新札が登場する2024年には、キャッシュレス決済はさらに進んでいるので、少額決済の精算機などで1万円札や5千円札への対応のための改造需要はそう大きくない可能性もあります。しかし、高額決済の精算機や電子マネーへのチャージが必要な機種、高額紙幣の両替機などでは改造・改修が必要になりそうです。

ゆうちょ銀行、一部商品・サービスの料金新設・改定を公表

ゆうちょ銀行は2021年07月02日に、一部商品・サービスの料金新設・改定を公表しました。2022年1月17日(月)より料金の新設・改定を行う商品・サービスは、主に以下の通りです。

■払込みサービスを現金で利用する場合の料金加算の新設
各種払込みサービスを現金でお支払いの場合、払込みをされるお客さまにご負担いただく加算料金を新設

■硬貨取扱料金の新設
窓口でお預け入れ等の各種お手続きの際に、硬貨をお持ち込みの場合、枚数に応じた料金を新設

■金種指定料金の新設
窓口における払戻し等の際の硬貨や紙幣の種類・枚数の指定について、指定後の枚数に応じた料金を新設

守りの投資から攻めの投資へ

インターネットに接続していないコイン式の精算機や両替機などの端末は、集金するまで売上金額がわからず、機器の故障などのトラブルを発生した場合も把握することができません。料金の変更や商品を変更した場合も、端末ごとに設定する必要があるなど人手を要します。

IoT(モノのインターネット)の技術が進む中で、コイン式の精算機や両替機をネットに接続することで様々な機能を持たせることができます。端末の状況をリアルタイムに把握できたり、遠隔からの適切な保守サポートが可能となります。

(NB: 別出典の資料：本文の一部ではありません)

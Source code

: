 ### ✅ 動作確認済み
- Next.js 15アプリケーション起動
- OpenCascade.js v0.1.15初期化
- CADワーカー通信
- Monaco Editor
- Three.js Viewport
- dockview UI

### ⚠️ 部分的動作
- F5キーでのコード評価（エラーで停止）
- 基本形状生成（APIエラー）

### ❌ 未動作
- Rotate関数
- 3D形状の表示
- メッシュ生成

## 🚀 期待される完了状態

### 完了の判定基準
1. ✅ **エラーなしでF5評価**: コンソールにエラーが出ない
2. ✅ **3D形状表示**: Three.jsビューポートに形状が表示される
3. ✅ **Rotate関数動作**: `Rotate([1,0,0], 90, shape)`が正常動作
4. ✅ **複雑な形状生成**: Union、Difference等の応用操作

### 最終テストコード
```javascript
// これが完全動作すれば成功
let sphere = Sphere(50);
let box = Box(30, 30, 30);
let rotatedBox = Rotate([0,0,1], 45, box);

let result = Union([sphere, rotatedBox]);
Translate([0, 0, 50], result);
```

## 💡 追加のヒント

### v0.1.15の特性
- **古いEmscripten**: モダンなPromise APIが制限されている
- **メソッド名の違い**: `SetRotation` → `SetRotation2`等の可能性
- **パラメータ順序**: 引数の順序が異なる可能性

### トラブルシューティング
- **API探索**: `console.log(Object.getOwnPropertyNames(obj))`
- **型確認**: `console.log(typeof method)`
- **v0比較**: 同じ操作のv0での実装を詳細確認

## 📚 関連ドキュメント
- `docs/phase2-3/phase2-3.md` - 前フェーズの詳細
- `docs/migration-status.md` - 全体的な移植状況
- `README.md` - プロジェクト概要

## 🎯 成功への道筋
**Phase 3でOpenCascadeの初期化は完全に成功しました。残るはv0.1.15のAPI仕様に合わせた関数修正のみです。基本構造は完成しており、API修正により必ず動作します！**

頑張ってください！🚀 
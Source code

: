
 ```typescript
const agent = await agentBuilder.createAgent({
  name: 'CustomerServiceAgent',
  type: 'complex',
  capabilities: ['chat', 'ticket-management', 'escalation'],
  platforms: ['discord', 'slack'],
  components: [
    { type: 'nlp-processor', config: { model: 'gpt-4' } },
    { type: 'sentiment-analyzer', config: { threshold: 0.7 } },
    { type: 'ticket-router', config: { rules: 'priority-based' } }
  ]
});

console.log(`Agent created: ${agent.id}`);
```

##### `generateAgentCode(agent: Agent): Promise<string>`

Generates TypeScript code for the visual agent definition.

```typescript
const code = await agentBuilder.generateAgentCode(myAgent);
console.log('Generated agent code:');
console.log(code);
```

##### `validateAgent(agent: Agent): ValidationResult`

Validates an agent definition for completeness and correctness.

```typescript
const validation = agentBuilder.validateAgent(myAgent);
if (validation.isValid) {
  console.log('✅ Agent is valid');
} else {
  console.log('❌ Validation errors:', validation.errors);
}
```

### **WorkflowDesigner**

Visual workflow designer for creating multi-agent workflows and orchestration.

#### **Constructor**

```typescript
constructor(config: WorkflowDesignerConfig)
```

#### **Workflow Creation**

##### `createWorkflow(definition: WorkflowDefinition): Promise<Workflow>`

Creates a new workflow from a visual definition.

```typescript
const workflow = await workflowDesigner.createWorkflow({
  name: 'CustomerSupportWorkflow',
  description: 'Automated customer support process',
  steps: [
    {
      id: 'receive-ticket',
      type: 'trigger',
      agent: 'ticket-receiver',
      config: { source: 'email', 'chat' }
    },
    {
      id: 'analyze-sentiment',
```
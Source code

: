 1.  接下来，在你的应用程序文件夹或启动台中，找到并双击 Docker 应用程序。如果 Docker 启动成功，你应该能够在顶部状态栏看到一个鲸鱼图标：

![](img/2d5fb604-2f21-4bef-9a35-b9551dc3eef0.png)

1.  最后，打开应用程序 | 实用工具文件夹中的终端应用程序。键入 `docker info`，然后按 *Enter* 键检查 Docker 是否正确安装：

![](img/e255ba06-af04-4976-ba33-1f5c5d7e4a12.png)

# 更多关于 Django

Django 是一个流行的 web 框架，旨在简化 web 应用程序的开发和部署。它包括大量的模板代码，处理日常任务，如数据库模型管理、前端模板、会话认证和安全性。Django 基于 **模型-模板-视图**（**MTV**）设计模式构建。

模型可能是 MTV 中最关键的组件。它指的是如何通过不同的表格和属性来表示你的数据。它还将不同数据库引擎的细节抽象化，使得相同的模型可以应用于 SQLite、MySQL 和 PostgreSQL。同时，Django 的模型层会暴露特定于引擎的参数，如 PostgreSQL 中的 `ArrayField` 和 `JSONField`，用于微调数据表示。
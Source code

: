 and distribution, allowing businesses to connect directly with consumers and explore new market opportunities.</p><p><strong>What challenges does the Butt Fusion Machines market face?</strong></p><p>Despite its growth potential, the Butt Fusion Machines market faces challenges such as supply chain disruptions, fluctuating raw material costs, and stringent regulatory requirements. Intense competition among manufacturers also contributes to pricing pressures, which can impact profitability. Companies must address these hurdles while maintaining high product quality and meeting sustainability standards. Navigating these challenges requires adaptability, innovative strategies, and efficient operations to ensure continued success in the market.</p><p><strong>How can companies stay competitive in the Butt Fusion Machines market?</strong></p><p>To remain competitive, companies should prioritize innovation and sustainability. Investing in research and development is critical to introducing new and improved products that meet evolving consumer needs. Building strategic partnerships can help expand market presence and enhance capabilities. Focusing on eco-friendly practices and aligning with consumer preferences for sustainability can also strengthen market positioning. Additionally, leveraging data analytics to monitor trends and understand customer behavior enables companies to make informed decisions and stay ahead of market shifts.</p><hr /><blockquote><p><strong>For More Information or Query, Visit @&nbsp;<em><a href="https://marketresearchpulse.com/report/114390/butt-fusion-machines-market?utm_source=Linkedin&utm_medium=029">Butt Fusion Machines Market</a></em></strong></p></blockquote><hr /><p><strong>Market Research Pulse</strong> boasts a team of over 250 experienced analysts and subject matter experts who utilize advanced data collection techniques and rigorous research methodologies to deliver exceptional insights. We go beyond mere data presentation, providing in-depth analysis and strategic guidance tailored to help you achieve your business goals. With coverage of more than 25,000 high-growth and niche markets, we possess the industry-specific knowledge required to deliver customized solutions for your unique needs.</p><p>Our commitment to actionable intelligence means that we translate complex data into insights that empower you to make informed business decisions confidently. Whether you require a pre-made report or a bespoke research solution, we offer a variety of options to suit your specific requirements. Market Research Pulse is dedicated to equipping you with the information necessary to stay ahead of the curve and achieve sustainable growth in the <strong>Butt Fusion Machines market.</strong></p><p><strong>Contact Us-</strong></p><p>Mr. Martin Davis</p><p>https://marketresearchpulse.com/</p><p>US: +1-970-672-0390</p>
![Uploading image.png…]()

例えば両替機の場合、硬貨が減ってきた場合の連絡を自動的に送信させるサービスや、両替機の硬貨詰まりや札詰まりなどのトラブル、両替機を無理にこじ開けようとする不審な行動に対し、アラートを送信するサービスもあります。自動販売機等の場合は、釣銭切れや景品切れによる販売機会のロスを防ぐ一方で、マーケティングに必要な情報を取得し、分析することも可能になります。

このようにネットに接続できる精算機や両替機への切り替えは、マンパワーの労力を節約するなどコスト削減に効果がある上、販売機会の創出にも活用できます。新札・新硬貨対応という「守りの投資」を、業務改善を実現するための「攻めの投資」へと踏み込む企業が増えることが見込まれています。